▶ [What the exercise asks]:
Find each line of the entries with the string "text", please, and copy it.

Stored dataset items:

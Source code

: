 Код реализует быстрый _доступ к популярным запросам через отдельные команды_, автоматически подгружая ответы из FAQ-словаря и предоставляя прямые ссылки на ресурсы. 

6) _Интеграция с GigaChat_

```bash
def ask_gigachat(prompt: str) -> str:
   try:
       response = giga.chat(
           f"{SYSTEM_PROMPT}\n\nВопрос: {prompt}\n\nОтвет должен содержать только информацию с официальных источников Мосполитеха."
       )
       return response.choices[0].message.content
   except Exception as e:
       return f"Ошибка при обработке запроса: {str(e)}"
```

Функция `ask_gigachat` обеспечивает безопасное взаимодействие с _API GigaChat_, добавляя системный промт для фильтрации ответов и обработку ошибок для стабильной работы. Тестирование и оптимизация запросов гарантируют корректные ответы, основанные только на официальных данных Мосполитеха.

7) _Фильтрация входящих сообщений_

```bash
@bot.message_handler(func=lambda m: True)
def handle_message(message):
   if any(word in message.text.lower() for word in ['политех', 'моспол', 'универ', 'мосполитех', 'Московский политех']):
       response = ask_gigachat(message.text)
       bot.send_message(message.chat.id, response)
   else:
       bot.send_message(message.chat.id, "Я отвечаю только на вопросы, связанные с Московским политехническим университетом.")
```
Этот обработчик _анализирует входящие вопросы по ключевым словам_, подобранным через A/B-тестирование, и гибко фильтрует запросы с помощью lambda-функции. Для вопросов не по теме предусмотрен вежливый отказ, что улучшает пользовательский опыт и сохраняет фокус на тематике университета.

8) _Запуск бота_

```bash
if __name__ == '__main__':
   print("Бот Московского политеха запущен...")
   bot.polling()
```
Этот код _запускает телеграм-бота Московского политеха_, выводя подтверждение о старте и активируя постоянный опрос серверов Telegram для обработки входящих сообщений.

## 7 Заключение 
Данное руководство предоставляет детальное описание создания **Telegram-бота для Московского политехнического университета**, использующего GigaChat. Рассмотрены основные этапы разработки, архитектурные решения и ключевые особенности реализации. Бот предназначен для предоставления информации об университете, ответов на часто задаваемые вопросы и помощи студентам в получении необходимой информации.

▶ [Reply]:
   if any(word in message.text.lower() for word in ['политех', 'моспол', 'универ', 'мосполитех', 'Московский политех']):
       response = ask_gigachat(message.text)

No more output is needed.